Washing – all areas soon to be operated on should be thoroughly washed the evening before planned surgery.
Shaving – Patients often wonder if it would be helpful to shave an area prior to surgery. Sharp (razor) shaving causes micro-trauma to the skin surface, which can increase the risk of peri-operative wound infection. I do not recommend pre op shaving of the surgical site though removing hair with electrical clippers would not be an issue if a patient wished to do so.
In surgery I aim to remove only the necessary amount of hair to perform the procedure safely and adequately. I can perform surgery through minimal hair shave incisions if requested by the patient.
Eating and drinking:
You must not eat or drink for a minimum of six hours prior to general anaesthesia or sedation. If your procedure is in the morning this means nothing to eat or drink after midnight. Just in case the list order changes even if your surgery is planned for the afternoon we would usually advise no eating or drinking on the day of surgery. Your anaesthetist may sometimes allow a small amount of water up to two hours before the procedure, but only have this if the anaesthetist advises you can specifically.
Blood Thinning medications:
Medicines such as Warfarin, Clexane, Clopidogrel (Plavix /Iscover/Piax) aspirin and dipyridamol are designed to thin the blood and reduce the chance of blood clotting. Whilst these are very important medications, they may significantly increase the risks of any surgery, but particularly brain and spine surgery. In order to perform the surgery safely a plan must be made for stopping the medications. The duration of stopping the medicines will depend on how critically reliant you are on the medicines in the short term. We will together with the doctor who prescribed the medicines make a plan for both stopping and restarting the medications around the time of surgery. This is a very important step and if you are taking these medications you must inform me and understand the plan we make. If you have any questions about these medicines it is best to discuss them at least two weeks before your surgery as some of the medications take this amount of time to fully leave your system.
What to bring to hospital:
How to plan for after the surgery
Following discharge you will most likely need help at home. Ensure that your support network are well prepared and are on hand to provide assistance. Whatever surgery you have had, you will be fatigued and will tire more quickly than usual. This will mean your activities are reduced and you will most likely need time off work. We will discuss this prior to your surgery.
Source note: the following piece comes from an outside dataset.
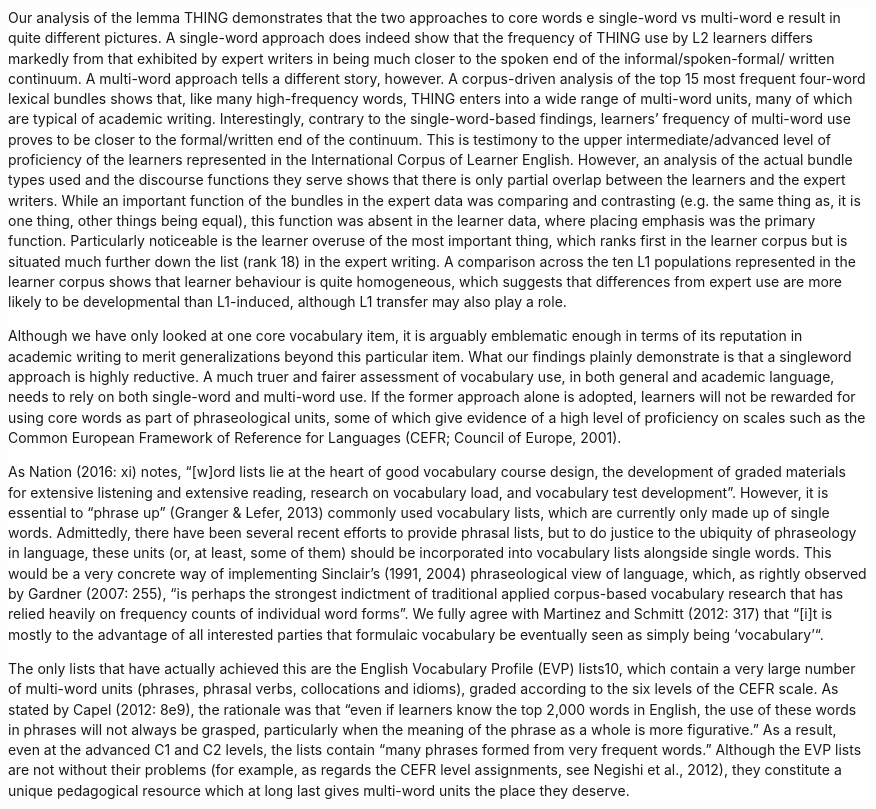 Our analysis of the lemma THING demonstrates that the two approaches to core words e single-word vs multi-word e result in quite different pictures. A single-word approach does indeed show that the frequency of THING use by L2 learners differs markedly from that exhibited by expert writers in being much closer to the spoken end of the informal/spoken-formal/ written continuum. A multi-word approach tells a different story, however. A corpus-driven analysis of the top 15 most frequent four-word lexical bundles shows that, like many high-frequency words, THING enters into a wide range of multi-word units, many of which are typical of academic writing. Interestingly, contrary to the single-word-based findings, learners’ frequency of multi-word use proves to be closer to the formal/written end of the continuum. This is testimony to the upper intermediate/advanced level of proficiency of the learners represented in the International Corpus of Learner English. However, an analysis of the actual bundle types used and the discourse functions they serve shows that there is only partial overlap between the learners and the expert writers. While an important function of the bundles in the expert data was comparing and contrasting (e.g. the same thing as, it is one thing, other things being equal), this function was absent in the learner data, where placing emphasis was the primary function. Particularly noticeable is the learner overuse of the most important thing, which ranks first in the learner corpus but is situated much further down the list (rank 18) in the expert writing. A comparison across the ten L1 populations represented in the learner corpus shows that learner behaviour is quite homogeneous, which suggests that differences from expert use are more likely to be developmental than L1-induced, although L1 transfer may also play a role.

Although we have only looked at one core vocabulary item, it is arguably emblematic enough in terms of its reputation in academic writing to merit generalizations beyond this particular item. What our findings plainly demonstrate is that a singleword approach is highly reductive. A much truer and fairer assessment of vocabulary use, in both general and academic language, needs to rely on both single-word and multi-word use. If the former approach alone is adopted, learners will not be rewarded for using core words as part of phraseological units, some of which give evidence of a high level of proficiency on scales such as the Common European Framework of Reference for Languages (CEFR; Council of Europe, 2001).

As Nation (2016: xi) notes, “[w]ord lists lie at the heart of good vocabulary course design, the development of graded materials for extensive listening and extensive reading, research on vocabulary load, and vocabulary test development”. However, it is essential to “phrase up” (Granger & Lefer, 2013) commonly used vocabulary lists, which are currently only made up of single words. Admittedly, there have been several recent efforts to provide phrasal lists, but to do justice to the ubiquity of phraseology in language, these units (or, at least, some of them) should be incorporated into vocabulary lists alongside single words. This would be a very concrete way of implementing Sinclair’s (1991, 2004) phraseological view of language, which, as rightly observed by Gardner (2007: 255), “is perhaps the strongest indictment of traditional applied corpus-based vocabulary research that has relied heavily on frequency counts of individual word forms”. We fully agree with Martinez and Schmitt (2012: 317) that “[i]t is mostly to the advantage of all interested parties that formulaic vocabulary be eventually seen as simply being ‘vocabulary’“.

The only lists that have actually achieved this are the English Vocabulary Profile (EVP) lists10, which contain a very large number of multi-word units (phrases, phrasal verbs, collocations and idioms), graded according to the six levels of the CEFR scale. As stated by Capel (2012: 8e9), the rationale was that “even if learners know the top 2,000 words in English, the use of these words in phrases will not always be grasped, particularly when the meaning of the phrase as a whole is more figurative.” As a result, even at the advanced C1 and C2 levels, the lists contain “many phrases formed from very frequent words.” Although the EVP lists are not without their problems (for example, as regards the CEFR level assignments, see Negishi et al., 2012), they constitute a unique pedagogical resource which at long last gives multi-word units the place they deserve.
If you are recovering from a functional deficit you may require rehabilitation to maximize your recovery. This will mean spending extra time in a rehabilitation facility before going home where there is more limited access to medical staff but lots of physiotherapy and other therapists to ensure your return to home is smooth and safe. If you have a limited support network at home rehabilitation may also be suitable to provide you with support until you are functionally more recovered.